AIAG/VDA’s FMEA Manual Is a Major Advance
New process is qualitative rather than quantitative
The Automotive Industry Action Group’s (AIAG’s) and German Association of the Automotive Industry’s (VDA’s) new Failure Mode and Effects Analysis Handbook (AIAG, 2019) offers significant advances over FMEA as practiced 15 or 20 years ago.1 The publication is definitely worth buying because the new approach includes valuable methodology; this article will cover the most important points and highlights.
New features
The new process is qualitative rather than quantitative, which overcomes a major drawback of the previous approach. The older occurrence ratings were based on the probability of a failure, and the older AIAG manuals even tabulated recommended nonconforming fraction ranges.
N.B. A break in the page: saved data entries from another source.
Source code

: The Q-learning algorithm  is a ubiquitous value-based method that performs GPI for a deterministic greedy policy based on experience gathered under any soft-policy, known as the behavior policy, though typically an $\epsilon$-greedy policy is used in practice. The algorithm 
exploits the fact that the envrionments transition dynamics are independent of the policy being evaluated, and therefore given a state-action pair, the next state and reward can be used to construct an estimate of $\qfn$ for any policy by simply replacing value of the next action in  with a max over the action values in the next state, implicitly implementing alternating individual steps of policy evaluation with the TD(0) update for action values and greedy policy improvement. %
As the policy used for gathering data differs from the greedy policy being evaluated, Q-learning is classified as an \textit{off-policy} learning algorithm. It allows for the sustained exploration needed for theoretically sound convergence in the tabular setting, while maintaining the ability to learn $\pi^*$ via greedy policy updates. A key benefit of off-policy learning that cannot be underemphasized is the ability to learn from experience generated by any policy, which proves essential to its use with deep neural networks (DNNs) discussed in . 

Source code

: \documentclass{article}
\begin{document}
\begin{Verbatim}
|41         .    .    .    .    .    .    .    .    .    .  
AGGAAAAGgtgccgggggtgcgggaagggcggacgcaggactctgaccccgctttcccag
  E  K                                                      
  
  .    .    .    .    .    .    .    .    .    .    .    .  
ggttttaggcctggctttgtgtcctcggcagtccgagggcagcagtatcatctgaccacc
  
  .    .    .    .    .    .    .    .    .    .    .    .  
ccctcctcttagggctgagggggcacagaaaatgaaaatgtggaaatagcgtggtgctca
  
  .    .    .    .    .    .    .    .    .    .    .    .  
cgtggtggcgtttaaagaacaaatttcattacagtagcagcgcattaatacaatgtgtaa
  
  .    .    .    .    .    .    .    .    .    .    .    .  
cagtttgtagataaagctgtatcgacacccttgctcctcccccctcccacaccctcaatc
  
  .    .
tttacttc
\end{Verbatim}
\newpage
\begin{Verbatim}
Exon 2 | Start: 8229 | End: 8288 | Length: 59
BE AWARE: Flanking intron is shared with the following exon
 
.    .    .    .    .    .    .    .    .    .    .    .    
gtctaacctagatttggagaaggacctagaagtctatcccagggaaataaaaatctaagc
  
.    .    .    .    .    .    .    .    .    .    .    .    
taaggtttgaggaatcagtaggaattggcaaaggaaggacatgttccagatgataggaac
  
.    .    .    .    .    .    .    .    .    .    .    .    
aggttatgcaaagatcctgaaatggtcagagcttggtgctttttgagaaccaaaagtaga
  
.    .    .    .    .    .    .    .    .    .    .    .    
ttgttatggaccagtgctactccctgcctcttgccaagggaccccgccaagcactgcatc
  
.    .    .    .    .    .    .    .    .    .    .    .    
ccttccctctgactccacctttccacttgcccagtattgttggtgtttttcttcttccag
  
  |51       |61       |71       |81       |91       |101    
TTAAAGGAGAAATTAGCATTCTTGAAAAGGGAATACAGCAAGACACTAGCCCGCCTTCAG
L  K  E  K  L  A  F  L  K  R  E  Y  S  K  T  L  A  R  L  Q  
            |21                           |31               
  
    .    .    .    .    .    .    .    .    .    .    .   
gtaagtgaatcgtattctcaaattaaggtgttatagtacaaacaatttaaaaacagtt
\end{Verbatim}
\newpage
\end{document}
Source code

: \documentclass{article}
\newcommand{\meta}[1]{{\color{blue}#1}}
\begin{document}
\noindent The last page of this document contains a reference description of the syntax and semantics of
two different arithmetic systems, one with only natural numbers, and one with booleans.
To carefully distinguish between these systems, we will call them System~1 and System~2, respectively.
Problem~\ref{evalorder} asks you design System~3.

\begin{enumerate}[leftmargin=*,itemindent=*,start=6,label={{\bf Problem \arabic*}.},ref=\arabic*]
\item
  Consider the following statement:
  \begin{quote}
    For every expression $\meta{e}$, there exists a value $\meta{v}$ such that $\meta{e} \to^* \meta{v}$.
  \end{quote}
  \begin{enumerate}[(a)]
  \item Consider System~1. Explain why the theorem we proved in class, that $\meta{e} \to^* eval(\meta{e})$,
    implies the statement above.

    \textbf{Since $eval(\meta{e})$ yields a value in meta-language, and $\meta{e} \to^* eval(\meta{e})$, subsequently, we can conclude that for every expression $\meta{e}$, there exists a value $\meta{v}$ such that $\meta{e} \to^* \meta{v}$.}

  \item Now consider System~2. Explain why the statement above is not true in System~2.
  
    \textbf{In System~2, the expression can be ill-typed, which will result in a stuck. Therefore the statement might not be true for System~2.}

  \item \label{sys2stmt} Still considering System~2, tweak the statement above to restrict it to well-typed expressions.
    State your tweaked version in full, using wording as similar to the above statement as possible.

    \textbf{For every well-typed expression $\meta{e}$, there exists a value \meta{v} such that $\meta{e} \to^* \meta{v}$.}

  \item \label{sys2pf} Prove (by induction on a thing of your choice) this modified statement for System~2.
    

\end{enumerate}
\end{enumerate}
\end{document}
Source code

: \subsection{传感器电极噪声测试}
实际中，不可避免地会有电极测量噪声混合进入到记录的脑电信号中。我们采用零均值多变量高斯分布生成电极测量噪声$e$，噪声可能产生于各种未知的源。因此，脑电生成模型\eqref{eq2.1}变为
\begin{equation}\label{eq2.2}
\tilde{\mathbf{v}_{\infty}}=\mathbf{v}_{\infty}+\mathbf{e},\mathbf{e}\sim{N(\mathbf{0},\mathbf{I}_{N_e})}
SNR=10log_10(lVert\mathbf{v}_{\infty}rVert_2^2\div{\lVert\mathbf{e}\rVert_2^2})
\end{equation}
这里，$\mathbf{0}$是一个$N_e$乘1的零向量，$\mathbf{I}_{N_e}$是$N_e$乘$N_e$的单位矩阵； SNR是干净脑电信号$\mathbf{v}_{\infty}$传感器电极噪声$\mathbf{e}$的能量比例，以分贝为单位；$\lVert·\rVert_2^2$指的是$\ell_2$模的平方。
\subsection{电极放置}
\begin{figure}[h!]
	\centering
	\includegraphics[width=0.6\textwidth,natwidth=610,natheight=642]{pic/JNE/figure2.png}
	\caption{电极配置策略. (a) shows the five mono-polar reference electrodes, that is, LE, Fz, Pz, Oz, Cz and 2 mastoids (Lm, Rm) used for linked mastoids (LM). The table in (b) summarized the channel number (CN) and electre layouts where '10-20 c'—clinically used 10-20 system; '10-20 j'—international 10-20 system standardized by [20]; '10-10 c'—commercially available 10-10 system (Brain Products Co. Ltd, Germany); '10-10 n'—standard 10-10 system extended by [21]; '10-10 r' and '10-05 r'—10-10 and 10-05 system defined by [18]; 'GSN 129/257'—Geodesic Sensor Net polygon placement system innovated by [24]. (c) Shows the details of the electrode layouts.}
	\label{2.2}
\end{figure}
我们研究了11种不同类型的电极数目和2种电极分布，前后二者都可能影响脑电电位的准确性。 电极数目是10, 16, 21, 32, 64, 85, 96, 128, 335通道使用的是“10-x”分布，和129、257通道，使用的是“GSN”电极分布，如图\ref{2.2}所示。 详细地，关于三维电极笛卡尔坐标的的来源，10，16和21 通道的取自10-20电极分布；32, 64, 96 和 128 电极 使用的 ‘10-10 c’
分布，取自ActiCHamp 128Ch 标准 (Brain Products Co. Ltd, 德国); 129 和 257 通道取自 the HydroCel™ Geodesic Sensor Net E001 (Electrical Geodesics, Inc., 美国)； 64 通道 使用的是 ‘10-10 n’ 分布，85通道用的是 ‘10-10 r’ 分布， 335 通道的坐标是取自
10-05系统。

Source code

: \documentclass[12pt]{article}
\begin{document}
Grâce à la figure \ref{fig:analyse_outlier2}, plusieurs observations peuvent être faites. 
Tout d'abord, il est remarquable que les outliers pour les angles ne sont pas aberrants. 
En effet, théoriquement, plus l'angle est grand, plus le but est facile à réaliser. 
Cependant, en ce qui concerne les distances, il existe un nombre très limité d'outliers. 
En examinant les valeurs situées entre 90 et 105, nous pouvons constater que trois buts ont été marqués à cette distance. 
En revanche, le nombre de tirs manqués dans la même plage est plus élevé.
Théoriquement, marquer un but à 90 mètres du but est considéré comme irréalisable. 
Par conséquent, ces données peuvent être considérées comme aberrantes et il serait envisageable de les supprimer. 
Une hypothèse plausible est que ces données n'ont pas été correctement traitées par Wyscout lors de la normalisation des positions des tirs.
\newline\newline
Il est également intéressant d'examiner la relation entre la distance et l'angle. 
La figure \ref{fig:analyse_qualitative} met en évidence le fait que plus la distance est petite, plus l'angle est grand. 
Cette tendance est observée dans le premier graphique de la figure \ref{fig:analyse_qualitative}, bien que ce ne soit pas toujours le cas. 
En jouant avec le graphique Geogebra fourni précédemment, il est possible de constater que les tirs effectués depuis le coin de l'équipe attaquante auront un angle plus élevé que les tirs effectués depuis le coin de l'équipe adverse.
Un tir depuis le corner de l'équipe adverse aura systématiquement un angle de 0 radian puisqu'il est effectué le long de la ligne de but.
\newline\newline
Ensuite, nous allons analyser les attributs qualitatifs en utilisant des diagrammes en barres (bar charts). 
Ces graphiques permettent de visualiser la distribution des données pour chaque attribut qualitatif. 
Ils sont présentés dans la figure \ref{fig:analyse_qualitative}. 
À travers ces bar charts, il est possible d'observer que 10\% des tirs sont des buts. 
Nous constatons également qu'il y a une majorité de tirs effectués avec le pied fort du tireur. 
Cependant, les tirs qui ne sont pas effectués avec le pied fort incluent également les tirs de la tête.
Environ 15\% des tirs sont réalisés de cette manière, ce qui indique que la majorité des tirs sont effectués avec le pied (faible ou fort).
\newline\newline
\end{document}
If, for example, the failure was 50 percent or more likely, the occurrence rating was 10 (worst possible on a 1 to 10 scale), while one or fewer per 1.5 million opportunities earned a rating of 1. These probabilities can be estimated from a process capability study, assuming that one is available; otherwise, one might easily have to guess.
Qualitative does not, however, mean totally subjective. The new occurrence and detection ratings are based on the kinds of prevention and detection controls that are available. The manual makes it clear that engineering controls (or technical and machine-based controls) are superior to administrative or behavioral controls that rely on compliance and worker vigilance. Even the best behavioral (i.e., administrative) controls cannot earn an occurrence rating of less than two in Table P2, PFMEA Occurrence. Human inspection cannot earn a detection rating of less than six in Table P3, PFMEA Detection.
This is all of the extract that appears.